Manufacturing I think is going to be quite spasmodic and I don’t see any great joy in that area because I think the competition from China and other developing economies is so great that even a fall in the Australian dollar value is going to overly help us much.

But to come back to your growth areas, health is going to continue to grow for decades yet to come so that’s obviously a strong growth industry.

I think professional and technical services are going to grow and that includes accounting. Accounting’s suffering a bit at the moment and so too is legal but I think by the end of the year they’ll have regained a fair bit of the impetus again.
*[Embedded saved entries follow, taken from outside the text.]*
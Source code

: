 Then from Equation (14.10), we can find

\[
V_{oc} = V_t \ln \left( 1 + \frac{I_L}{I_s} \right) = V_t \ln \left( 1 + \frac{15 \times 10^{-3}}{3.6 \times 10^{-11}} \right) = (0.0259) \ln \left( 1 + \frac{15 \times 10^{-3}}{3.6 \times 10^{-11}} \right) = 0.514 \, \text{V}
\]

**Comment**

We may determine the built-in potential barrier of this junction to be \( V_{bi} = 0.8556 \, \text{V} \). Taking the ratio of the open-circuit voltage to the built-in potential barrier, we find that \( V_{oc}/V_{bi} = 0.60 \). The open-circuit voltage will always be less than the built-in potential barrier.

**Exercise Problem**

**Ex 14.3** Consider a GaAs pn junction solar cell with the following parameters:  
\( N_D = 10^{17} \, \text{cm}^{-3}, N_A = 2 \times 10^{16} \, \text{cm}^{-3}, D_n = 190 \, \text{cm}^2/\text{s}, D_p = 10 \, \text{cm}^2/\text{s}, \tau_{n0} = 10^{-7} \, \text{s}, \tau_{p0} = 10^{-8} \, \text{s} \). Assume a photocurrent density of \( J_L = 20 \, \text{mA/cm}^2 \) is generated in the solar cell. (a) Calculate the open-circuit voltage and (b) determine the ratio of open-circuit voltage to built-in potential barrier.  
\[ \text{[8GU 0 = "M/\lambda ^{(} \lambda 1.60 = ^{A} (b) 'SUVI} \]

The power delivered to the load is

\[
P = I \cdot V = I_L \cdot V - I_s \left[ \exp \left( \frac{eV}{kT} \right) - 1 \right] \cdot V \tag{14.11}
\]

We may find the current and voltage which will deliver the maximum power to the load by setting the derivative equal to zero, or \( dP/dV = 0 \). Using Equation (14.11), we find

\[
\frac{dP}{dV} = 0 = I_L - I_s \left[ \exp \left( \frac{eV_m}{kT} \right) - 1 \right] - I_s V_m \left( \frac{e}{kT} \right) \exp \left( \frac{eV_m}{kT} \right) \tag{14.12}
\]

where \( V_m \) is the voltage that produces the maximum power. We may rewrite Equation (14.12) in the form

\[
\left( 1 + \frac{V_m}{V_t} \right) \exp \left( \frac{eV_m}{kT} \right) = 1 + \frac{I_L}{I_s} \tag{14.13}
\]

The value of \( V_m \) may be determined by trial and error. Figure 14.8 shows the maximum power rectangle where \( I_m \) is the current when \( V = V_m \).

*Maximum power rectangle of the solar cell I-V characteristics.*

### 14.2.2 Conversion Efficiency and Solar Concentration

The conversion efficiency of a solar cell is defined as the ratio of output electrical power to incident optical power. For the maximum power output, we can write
We’re finding in the database industry, which is a professional service, that growth is very, very strong. In other words, people’s thirst for information is unabated which is good news for us I must say.

So we think that professional services is looking pretty good.
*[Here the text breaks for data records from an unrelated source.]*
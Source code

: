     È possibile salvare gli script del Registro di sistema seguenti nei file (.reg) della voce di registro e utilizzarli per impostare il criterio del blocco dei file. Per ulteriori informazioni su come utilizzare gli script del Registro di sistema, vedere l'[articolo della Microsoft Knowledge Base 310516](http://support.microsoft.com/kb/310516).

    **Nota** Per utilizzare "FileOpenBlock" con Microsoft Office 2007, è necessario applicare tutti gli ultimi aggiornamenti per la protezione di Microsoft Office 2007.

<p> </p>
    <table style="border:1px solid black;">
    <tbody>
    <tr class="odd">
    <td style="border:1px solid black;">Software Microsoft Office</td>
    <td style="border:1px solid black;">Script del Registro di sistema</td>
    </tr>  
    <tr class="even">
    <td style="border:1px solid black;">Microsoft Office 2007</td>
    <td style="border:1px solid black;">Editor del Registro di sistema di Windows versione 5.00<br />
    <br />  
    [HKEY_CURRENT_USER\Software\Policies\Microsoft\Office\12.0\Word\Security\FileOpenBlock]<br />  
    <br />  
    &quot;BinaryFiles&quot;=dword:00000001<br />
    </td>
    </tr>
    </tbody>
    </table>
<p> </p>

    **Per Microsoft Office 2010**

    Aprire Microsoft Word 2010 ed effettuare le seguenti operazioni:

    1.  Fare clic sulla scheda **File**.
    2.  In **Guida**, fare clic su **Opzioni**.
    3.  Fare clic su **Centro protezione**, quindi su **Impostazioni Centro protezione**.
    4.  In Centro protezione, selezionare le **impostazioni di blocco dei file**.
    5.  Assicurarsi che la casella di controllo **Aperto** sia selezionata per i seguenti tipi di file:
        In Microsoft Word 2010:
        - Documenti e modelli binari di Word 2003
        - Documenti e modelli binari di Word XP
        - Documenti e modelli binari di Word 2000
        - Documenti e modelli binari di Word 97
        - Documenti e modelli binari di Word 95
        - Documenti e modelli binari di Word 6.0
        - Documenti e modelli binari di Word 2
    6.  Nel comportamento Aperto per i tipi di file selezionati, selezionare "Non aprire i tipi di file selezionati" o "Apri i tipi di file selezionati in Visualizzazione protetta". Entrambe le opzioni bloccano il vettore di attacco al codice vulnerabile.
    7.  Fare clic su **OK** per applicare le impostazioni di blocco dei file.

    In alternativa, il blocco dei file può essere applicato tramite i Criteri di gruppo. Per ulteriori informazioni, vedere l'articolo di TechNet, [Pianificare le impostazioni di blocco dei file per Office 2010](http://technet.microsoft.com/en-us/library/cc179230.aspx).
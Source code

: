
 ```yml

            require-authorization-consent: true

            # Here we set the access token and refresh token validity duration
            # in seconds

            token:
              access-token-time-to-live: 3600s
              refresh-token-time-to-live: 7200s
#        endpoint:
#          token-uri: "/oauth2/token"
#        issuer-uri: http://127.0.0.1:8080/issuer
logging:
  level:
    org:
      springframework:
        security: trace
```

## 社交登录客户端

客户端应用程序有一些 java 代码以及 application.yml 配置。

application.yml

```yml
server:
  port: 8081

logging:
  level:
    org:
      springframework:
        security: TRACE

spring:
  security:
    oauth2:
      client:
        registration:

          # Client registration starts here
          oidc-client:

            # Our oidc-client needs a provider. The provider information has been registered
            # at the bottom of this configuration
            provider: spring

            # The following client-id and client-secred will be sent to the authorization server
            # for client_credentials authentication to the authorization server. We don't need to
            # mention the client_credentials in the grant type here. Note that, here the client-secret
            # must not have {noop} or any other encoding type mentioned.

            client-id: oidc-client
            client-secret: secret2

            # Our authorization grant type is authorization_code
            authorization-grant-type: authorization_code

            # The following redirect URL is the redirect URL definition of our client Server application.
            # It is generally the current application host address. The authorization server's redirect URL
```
You mentioned housing, I think housing is still in the doldrums and I think that’s partly because interest rates are not going to come down on mortgages despite what the Reserve Bank does because the banks are quite clearly having to borrow at whatever increasing rates themselves from overseas so I don’t see interest rates as being a spur for construction growth in housing.
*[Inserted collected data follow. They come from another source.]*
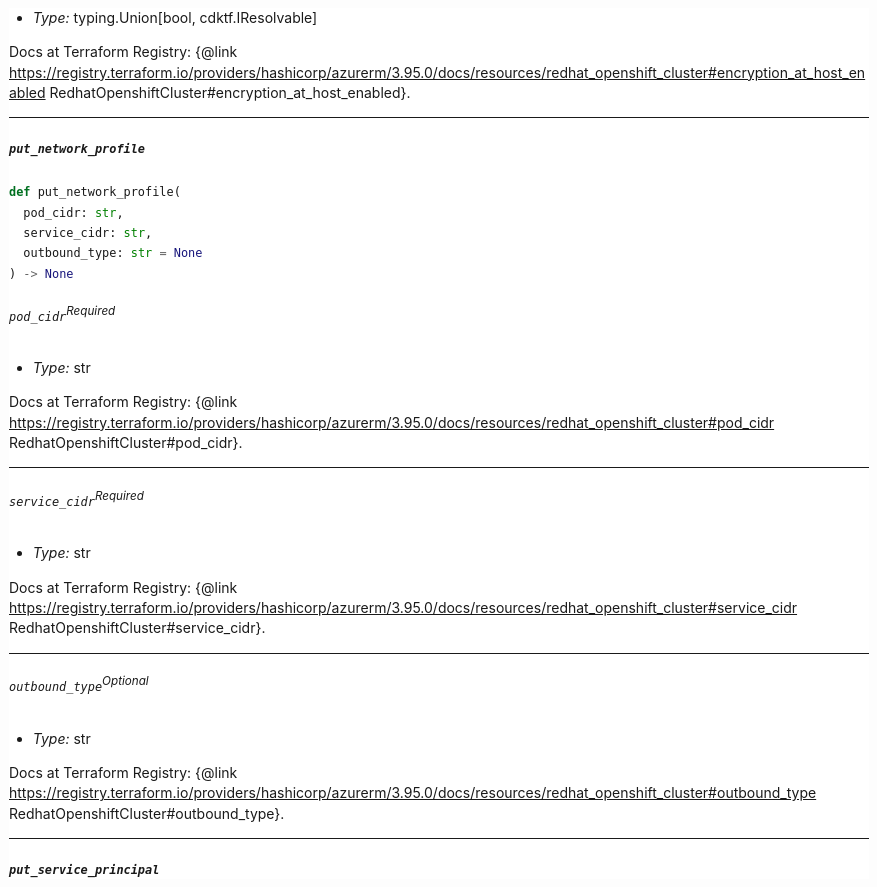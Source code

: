 - *Type:* typing.Union[bool, cdktf.IResolvable]

Docs at Terraform Registry: {@link https://registry.terraform.io/providers/hashicorp/azurerm/3.95.0/docs/resources/redhat_openshift_cluster#encryption_at_host_enabled RedhatOpenshiftCluster#encryption_at_host_enabled}.

---

##### `put_network_profile` <a name="put_network_profile" id="@cdktf/provider-azurerm.redhatOpenshiftCluster.RedhatOpenshiftCluster.putNetworkProfile"></a>

```python
def put_network_profile(
  pod_cidr: str,
  service_cidr: str,
  outbound_type: str = None
) -> None
```

###### `pod_cidr`<sup>Required</sup> <a name="pod_cidr" id="@cdktf/provider-azurerm.redhatOpenshiftCluster.RedhatOpenshiftCluster.putNetworkProfile.parameter.podCidr"></a>

- *Type:* str

Docs at Terraform Registry: {@link https://registry.terraform.io/providers/hashicorp/azurerm/3.95.0/docs/resources/redhat_openshift_cluster#pod_cidr RedhatOpenshiftCluster#pod_cidr}.

---

###### `service_cidr`<sup>Required</sup> <a name="service_cidr" id="@cdktf/provider-azurerm.redhatOpenshiftCluster.RedhatOpenshiftCluster.putNetworkProfile.parameter.serviceCidr"></a>

- *Type:* str

Docs at Terraform Registry: {@link https://registry.terraform.io/providers/hashicorp/azurerm/3.95.0/docs/resources/redhat_openshift_cluster#service_cidr RedhatOpenshiftCluster#service_cidr}.

---

###### `outbound_type`<sup>Optional</sup> <a name="outbound_type" id="@cdktf/provider-azurerm.redhatOpenshiftCluster.RedhatOpenshiftCluster.putNetworkProfile.parameter.outboundType"></a>

- *Type:* str

Docs at Terraform Registry: {@link https://registry.terraform.io/providers/hashicorp/azurerm/3.95.0/docs/resources/redhat_openshift_cluster#outbound_type RedhatOpenshiftCluster#outbound_type}.

---

##### `put_service_principal` <a name="put_service_principal" id="@cdktf/provider-azurerm.redhatOpenshiftCluster.RedhatOpenshiftCluster.putServicePrincipal"></a>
I think the biggest advantage to the house construction will come from a change from regulations from state governments and maybe including some revisions of their taxes of course which are horrendous as we know.

Most of the capital cities are now starting to encourage high rise, Sydney’s been doing that for quite some time and those sorts of things will help and I think that also it’s going to be a change in attitude of people towards looking towards a smaller place than they have.

So I think there are changes to the aspirations of homebuyers that is going to help, there are going to be changes of state governments in terms of zoning laws and perhaps the taxation system that’s going to make a difference to the number of houses we build.

Because what’s extraordinary about housing is we haven’t really been building any more houses than we did in the mid-70s – 36 years ago we were building about 150,000 dwellings a year and that’s all we’re still doing.

In other words, we’ve been building houses that are too big, interest rates occasionally that have been too high and zoning laws have been too tough and taxation’s been too high by state governments.

So I’m a little more confident of the dwelling construction industry but not necessarily this year. I think that’s emerging during the course of this decade rather than saying that 2012 is a major turning point because I think it’s a bit slower than that.

Just in terms of our patchwork economy, is this a long-term phenomenon? When will the resources boom come to an end?

It’s certainly going to be medium-term. It’s been happening for the decade just gone, the noughties, and it will probably occur for most of this decade through to 2020 one way or another.

But the boom was more of a price boom than a volume boom. When we talked about the mining boom that was a total misnomer because the actual volume of minerals being dug up and being exported only grew at about the same speed as the general economy, around about 3.5% per annum. It was the prices that went up fourfold.

These prices, we won’t see prices rise, but we will see volumes rise. And I think the three mining states, including the Northern Territory, will continue to grow strongly.

Having said that, the standard of living in Melbourne and Sydney is better than it is in Perth or Queensland. We ought not get carried away about mining. It’s big in WA – it’s about 25% of that economy – and about 10% of Queensland’s. But there are only 200,000 people employed in mining and in Sydney and Melbourne there are many people in professions earning similar money.

So it’s growth rather than absolutes that’s been causing the two-speed economy, and good on them. But will it last beyond 2020? No, it won’t. The prices boom won’t, because China’s manufacturing and production will fall – there’s a limit to the mining boom because there’s a limit to what China can get out of manufacturing. And then mining will return to being what it was before, an awful industry.